Instructions to follow
Beginning with the first line below, please repeat the material exactly, ending with the line that includes "I live in Sydney, and".

*****

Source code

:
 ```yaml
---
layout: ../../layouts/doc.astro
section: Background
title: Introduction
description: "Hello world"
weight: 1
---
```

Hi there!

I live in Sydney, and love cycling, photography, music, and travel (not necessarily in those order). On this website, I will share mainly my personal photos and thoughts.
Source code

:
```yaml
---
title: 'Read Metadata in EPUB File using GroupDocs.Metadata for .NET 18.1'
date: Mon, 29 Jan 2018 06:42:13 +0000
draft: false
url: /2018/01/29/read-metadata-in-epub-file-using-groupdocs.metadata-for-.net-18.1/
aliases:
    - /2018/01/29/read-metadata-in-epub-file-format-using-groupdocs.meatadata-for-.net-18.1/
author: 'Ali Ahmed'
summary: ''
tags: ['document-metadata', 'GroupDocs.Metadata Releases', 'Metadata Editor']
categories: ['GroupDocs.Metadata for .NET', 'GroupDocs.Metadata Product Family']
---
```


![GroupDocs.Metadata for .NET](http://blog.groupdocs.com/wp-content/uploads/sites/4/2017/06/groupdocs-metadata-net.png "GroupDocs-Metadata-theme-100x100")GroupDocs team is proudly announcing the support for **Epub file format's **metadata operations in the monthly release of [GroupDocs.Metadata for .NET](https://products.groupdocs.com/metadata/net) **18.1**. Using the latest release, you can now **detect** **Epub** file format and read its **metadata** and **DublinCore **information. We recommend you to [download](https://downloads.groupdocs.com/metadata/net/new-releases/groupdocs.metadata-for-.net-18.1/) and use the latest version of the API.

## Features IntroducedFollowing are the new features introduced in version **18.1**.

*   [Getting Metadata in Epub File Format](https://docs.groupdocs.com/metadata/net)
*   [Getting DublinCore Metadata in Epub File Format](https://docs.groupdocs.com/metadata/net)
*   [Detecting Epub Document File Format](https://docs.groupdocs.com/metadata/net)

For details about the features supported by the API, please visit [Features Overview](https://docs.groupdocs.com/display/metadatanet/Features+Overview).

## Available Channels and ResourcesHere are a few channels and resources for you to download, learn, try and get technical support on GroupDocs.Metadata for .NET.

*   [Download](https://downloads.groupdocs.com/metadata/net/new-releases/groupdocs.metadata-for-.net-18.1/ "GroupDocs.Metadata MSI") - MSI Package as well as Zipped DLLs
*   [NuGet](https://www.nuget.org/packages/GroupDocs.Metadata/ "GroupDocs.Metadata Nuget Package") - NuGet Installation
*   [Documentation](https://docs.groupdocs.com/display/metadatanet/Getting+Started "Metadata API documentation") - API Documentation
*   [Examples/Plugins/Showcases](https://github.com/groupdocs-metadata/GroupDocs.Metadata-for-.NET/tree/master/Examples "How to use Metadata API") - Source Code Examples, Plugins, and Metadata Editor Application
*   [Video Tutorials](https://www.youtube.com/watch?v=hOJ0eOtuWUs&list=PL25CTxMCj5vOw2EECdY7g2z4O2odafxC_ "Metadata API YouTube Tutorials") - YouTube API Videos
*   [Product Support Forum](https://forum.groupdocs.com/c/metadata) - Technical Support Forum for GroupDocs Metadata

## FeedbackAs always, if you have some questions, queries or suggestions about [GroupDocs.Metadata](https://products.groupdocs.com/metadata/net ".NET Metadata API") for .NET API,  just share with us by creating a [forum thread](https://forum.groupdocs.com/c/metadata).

*****

Exercise result
Source code

:
 ```yaml
---
layout: ../../layouts/doc.astro
section: Background
title: Introduction
description: "Hello world"
weight: 1
---
```

Hi there!

I live in Sydney, and love cycling, photography, music, and travel (not necessarily in those order). On this website, I will share mainly my personal photos and thoughts.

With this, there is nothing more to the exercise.